## Problem requirements
Using the data beneath, show every line that includes the word "tích".
■ ■ ■ ■ ■ ■ ■
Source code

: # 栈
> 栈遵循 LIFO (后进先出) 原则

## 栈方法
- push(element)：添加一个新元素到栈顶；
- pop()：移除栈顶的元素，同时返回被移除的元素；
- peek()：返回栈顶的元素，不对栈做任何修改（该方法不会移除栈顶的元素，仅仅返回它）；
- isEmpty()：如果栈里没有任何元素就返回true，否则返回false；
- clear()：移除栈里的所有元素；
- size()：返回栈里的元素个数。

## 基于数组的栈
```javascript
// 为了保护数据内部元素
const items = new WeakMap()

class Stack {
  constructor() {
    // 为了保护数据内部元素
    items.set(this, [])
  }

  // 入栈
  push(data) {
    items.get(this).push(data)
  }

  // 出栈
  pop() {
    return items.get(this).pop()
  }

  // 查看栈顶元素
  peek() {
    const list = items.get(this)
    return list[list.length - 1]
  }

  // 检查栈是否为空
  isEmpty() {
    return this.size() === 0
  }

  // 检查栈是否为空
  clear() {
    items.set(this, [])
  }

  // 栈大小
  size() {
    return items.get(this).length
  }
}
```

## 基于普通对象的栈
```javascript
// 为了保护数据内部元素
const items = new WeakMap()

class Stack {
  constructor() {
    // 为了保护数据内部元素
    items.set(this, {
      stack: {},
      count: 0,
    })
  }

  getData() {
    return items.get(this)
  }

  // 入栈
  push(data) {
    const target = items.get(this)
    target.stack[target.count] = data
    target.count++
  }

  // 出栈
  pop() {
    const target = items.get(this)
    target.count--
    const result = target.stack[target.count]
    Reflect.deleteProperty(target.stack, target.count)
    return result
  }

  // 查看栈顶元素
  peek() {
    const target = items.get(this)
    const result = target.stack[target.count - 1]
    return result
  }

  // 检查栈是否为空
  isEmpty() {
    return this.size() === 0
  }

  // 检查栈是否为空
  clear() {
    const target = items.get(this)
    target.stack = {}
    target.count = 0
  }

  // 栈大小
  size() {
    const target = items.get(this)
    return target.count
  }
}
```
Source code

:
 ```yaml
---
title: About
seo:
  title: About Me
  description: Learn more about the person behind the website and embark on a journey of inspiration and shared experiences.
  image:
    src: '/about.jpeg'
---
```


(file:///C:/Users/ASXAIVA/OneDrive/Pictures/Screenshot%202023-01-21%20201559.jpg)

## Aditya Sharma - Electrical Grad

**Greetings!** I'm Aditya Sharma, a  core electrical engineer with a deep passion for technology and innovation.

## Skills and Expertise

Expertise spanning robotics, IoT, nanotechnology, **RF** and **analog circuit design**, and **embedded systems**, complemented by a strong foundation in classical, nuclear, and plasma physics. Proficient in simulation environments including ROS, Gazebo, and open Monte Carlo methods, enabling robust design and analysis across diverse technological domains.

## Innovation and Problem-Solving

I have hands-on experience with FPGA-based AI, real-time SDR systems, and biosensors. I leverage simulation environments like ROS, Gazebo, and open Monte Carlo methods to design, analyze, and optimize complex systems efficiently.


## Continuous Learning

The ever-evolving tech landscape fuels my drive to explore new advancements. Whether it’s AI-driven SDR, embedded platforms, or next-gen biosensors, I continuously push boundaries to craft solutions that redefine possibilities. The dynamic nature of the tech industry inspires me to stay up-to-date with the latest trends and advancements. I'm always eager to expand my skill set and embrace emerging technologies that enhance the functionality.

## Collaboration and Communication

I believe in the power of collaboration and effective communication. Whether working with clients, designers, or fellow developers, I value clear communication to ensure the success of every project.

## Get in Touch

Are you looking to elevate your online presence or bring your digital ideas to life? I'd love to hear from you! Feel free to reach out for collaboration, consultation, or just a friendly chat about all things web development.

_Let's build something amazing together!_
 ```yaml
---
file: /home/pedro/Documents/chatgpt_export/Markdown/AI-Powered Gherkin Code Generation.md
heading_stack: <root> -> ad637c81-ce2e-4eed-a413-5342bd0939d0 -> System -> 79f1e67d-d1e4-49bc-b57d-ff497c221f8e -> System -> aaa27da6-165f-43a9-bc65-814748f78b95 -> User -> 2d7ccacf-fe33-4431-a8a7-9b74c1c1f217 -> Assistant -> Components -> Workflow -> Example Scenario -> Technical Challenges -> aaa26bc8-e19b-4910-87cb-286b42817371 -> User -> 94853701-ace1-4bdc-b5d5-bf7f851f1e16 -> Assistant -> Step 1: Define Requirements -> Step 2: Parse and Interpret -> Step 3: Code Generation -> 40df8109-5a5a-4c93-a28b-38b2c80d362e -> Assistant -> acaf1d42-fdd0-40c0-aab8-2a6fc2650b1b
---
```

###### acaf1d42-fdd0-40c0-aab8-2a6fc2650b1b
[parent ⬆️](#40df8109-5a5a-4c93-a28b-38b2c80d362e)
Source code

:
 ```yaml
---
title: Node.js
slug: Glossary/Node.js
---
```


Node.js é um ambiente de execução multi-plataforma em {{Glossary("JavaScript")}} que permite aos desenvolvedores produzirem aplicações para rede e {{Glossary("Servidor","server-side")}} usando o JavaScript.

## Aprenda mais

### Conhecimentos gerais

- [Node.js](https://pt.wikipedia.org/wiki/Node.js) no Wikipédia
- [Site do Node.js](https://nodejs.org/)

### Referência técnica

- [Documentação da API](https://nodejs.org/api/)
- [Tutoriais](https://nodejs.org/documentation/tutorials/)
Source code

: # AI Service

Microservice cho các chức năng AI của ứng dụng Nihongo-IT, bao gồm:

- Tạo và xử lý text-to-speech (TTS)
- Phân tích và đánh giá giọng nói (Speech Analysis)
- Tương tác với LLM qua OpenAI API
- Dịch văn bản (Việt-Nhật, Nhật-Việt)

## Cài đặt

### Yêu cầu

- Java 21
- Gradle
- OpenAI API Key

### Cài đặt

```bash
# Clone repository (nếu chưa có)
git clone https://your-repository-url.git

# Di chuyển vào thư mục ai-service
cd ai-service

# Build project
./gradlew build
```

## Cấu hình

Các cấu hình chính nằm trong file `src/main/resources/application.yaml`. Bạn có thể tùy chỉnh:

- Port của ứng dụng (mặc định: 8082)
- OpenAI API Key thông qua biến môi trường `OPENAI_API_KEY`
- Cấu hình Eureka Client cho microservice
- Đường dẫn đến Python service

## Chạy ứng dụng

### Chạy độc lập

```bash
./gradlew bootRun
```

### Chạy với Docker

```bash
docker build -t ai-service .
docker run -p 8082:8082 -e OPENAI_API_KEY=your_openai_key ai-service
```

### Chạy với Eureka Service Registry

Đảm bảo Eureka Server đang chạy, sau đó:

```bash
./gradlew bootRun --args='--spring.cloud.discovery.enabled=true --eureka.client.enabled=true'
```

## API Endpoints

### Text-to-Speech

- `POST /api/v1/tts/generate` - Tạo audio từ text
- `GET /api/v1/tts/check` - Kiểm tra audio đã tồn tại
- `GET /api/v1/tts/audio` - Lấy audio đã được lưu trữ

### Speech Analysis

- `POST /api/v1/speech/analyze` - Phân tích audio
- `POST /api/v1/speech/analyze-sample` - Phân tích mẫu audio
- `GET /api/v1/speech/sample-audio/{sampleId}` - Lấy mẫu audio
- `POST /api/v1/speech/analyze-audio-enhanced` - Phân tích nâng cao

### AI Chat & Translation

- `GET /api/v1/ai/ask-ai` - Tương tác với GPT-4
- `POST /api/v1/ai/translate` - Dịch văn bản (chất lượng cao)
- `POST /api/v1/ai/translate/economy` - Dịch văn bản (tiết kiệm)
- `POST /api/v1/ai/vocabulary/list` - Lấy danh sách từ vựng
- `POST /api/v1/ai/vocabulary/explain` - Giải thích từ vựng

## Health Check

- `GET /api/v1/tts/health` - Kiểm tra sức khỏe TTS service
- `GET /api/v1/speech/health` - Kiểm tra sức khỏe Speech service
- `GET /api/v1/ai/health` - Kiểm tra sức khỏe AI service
■ ■ ■ ■ ■ ■ ■
## Task output
- Phân tích và đánh giá giọng nói (Speech Analysis)
- `POST /api/v1/speech/analyze` - Phân tích audio
- `POST /api/v1/speech/analyze-sample` - Phân tích mẫu audio
- `POST /api/v1/speech/analyze-audio-enhanced` - Phân tích nâng cao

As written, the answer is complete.